Start of Block

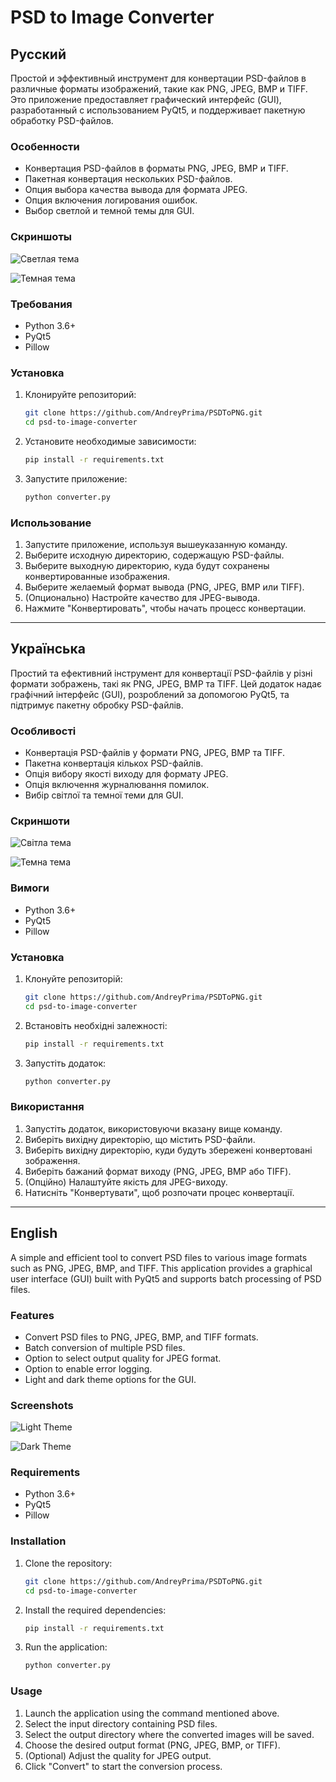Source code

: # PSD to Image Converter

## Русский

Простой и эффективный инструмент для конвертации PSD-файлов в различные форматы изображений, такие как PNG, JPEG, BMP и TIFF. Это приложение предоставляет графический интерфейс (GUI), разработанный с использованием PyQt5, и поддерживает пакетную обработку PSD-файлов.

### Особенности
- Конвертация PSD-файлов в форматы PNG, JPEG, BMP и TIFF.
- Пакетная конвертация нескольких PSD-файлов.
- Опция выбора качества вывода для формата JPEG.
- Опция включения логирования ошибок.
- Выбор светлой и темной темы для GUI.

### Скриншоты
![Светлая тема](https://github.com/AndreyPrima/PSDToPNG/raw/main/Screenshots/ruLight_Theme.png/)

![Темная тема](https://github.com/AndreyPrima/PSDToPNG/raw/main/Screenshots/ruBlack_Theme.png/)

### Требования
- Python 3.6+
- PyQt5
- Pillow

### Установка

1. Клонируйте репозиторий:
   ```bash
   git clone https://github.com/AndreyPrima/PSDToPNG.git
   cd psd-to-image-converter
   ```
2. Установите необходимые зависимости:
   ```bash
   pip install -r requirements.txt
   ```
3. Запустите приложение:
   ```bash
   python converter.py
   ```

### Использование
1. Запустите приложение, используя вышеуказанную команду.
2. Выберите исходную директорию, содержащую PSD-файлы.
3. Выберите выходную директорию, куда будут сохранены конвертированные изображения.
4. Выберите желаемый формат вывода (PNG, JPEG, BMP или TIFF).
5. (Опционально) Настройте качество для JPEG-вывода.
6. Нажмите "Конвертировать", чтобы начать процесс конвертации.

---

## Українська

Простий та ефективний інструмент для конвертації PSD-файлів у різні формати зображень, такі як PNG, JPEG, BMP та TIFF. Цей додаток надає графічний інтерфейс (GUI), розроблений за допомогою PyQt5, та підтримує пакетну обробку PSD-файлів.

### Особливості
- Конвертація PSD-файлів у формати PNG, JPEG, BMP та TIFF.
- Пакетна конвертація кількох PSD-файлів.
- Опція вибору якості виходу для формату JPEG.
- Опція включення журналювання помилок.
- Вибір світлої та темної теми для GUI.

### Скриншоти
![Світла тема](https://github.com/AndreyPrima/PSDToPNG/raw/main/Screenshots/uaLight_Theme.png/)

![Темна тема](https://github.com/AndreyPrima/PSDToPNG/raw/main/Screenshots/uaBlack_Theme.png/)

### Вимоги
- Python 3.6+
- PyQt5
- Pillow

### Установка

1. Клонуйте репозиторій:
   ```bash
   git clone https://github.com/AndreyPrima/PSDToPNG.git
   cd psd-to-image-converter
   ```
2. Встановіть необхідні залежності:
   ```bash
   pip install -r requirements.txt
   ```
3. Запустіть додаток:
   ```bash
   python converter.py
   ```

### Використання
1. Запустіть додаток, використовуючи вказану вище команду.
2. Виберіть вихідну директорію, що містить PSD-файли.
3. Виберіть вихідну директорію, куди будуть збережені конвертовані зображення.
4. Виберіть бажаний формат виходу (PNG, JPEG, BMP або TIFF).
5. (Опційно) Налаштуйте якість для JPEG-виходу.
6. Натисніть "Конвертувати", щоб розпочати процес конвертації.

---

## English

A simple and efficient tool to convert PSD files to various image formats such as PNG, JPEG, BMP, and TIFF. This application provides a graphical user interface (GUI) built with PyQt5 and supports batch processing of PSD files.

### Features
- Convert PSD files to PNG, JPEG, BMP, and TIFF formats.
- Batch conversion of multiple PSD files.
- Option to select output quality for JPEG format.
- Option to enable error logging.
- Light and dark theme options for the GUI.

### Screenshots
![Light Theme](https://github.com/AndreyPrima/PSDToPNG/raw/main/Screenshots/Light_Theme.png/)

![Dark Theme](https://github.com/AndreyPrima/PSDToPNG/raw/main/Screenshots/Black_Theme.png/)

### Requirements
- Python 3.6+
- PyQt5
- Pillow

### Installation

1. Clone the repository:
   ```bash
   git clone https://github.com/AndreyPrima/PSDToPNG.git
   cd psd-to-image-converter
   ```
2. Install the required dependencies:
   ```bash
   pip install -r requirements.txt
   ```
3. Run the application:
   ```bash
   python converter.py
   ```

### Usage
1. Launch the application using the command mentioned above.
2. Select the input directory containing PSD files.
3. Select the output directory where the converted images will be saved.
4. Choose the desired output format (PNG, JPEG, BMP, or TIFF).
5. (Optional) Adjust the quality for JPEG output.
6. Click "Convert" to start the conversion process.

End of Block

▶ _Your objective_
Omit the pictures. Repeat the rest of the data exactly.

▶ _Solution to this exercise_
Source code

: # PSD to Image Converter

## Русский

Простой и эффективный инструмент для конвертации PSD-файлов в различные форматы изображений, такие как PNG, JPEG, BMP и TIFF. Это приложение предоставляет графический интерфейс (GUI), разработанный с использованием PyQt5, и поддерживает пакетную обработку PSD-файлов.

### Особенности
- Конвертация PSD-файлов в форматы PNG, JPEG, BMP и TIFF.
- Пакетная конвертация нескольких PSD-файлов.
- Опция выбора качества вывода для формата JPEG.
- Опция включения логирования ошибок.
- Выбор светлой и темной темы для GUI.

### Скриншоты
![Светлая тема](https://github.com/AndreyPrima/PSDToPNG/raw/main/Screenshots/ruLight_Theme.png/)

![Темная тема](https://github.com/AndreyPrima/PSDToPNG/raw/main/Screenshots/ruBlack_Theme.png/)

### Требования
- Python 3.6+
- PyQt5
- Pillow

### Установка

1. Клонируйте репозиторий:
   ```bash
   git clone https://github.com/AndreyPrima/PSDToPNG.git
   cd psd-to-image-converter
   ```
2. Установите необходимые зависимости:
   ```bash
   pip install -r requirements.txt
   ```
3. Запустите приложение:
   ```bash
   python converter.py
   ```

### Использование
1. Запустите приложение, используя вышеуказанную команду.
2. Выберите исходную директорию, содержащую PSD-файлы.
3. Выберите выходную директорию, куда будут сохранены конвертированные изображения.
4. Выберите желаемый формат вывода (PNG, JPEG, BMP или TIFF).
5. (Опционально) Настройте качество для JPEG-вывода.
6. Нажмите "Конвертировать", чтобы начать процесс конвертации.

---

## Українська

Простий та ефективний інструмент для конвертації PSD-файлів у різні формати зображень, такі як PNG, JPEG, BMP та TIFF. Цей додаток надає графічний інтерфейс (GUI), розроблений за допомогою PyQt5, та підтримує пакетну обробку PSD-файлів.

### Особливості
- Конвертація PSD-файлів у формати PNG, JPEG, BMP та TIFF.
- Пакетна конвертація кількох PSD-файлів.
- Опція вибору якості виходу для формату JPEG.
- Опція включення журналювання помилок.
- Вибір світлої та темної теми для GUI.

### Скриншоти
![Світла тема](https://github.com/AndreyPrima/PSDToPNG/raw/main/Screenshots/uaLight_Theme.png/)

![Темна тема](https://github.com/AndreyPrima/PSDToPNG/raw/main/Screenshots/uaBlack_Theme.png/)

### Вимоги
- Python 3.6+
- PyQt5
- Pillow

### Установка

1. Клонуйте репозиторій:
   ```bash
   git clone https://github.com/AndreyPrima/PSDToPNG.git
   cd psd-to-image-converter
   ```
2. Встановіть необхідні залежності:
   ```bash
   pip install -r requirements.txt
   ```
3. Запустіть додаток:
   ```bash
   python converter.py
   ```

### Використання
1. Запустіть додаток, використовуючи вказану вище команду.
2. Виберіть вихідну директорію, що містить PSD-файли.
3. Виберіть вихідну директорію, куди будуть збережені конвертовані зображення.
4. Виберіть бажаний формат виходу (PNG, JPEG, BMP або TIFF).
5. (Опційно) Налаштуйте якість для JPEG-виходу.
6. Натисніть "Конвертувати", щоб розпочати процес конвертації.

---

## English

A simple and efficient tool to convert PSD files to various image formats such as PNG, JPEG, BMP, and TIFF. This application provides a graphical user interface (GUI) built with PyQt5 and supports batch processing of PSD files.

### Features
- Convert PSD files to PNG, JPEG, BMP, and TIFF formats.
- Batch conversion of multiple PSD files.
- Option to select output quality for JPEG format.
- Option to enable error logging.
- Light and dark theme options for the GUI.

### Screenshots
![Light Theme](https://github.com/AndreyPrima/PSDToPNG/raw/main/Screenshots/Light_Theme.png/)

![Dark Theme](https://github.com/AndreyPrima/PSDToPNG/raw/main/Screenshots/Black_Theme.png/)

### Requirements
- Python 3.6+
- PyQt5
- Pillow

### Installation

1. Clone the repository:
   ```bash
   git clone https://github.com/AndreyPrima/PSDToPNG.git
   cd psd-to-image-converter
   ```
2. Install the required dependencies:
   ```bash
   pip install -r requirements.txt
   ```
3. Run the application:
   ```bash
   python converter.py
   ```

### Usage
1. Launch the application using the command mentioned above.
2. Select the input directory containing PSD files.
3. Select the output directory where the converted images will be saved.
4. Choose the desired output format (PNG, JPEG, BMP, or TIFF).
5. (Optional) Adjust the quality for JPEG output.
6. Click "Convert" to start the conversion process.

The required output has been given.